He also sported a mighty quiff and looked dynamite in neon coloured jackets!

Moreover, in contrast to almost all his pre Beatles contemporaries, he had a sense of the creative energy and spontaneity at the heart of the revolutionary music sweeping all over the world from the American South.

Billy, like millions of us, had his head, his heart and his soul set aswirl by the epoch shattering sounds of Elvis, Jerry Lee Lewis, Chuck Berry and Little Richard. He also had affection for the folk art masterpieces produced by the Orpheus of Alabama, Hank Williams.

Perhaps it was Billy’s childhood experience of rheumatic fever resulting in a permanently damaged heart that gave him his fatalistic sense that he would die young, his aura of diffident vulnerability and a wounded charisma that was particularly attractive to his female fans.

His career proper began in 1958 in, ‘You wouldn’t dare make it up’ circumstances.
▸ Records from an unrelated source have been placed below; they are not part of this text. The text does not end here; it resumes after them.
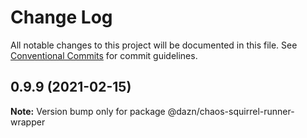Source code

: # Change Log

All notable changes to this project will be documented in this file.
See [Conventional Commits](https://conventionalcommits.org) for commit guidelines.

## 0.9.9 (2021-02-15)

**Note:** Version bump only for package @dazn/chaos-squirrel-runner-wrapper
Eighteen year old Billy attended a Birkenhead, Liverpool rock/pop revue concert featuring a series of artists promoted by the Svengali like show business manager Larry Parnes.

Hearing the self penned songs Billy (then known as Ronald Wycherley!) was pitching to Marty Wilde and instantly recognising his marketability Parnes pushed the trembling Billy onto the stage and by the next morning Ronald Wycherley was rechristened Billy Fury and off on the road in the tour bus!

Girls liked Billy’s looks and his sometimes shy, sometimes shameless, performing manner while the male members of the audience had to admit that he really could rock out when he wanted to.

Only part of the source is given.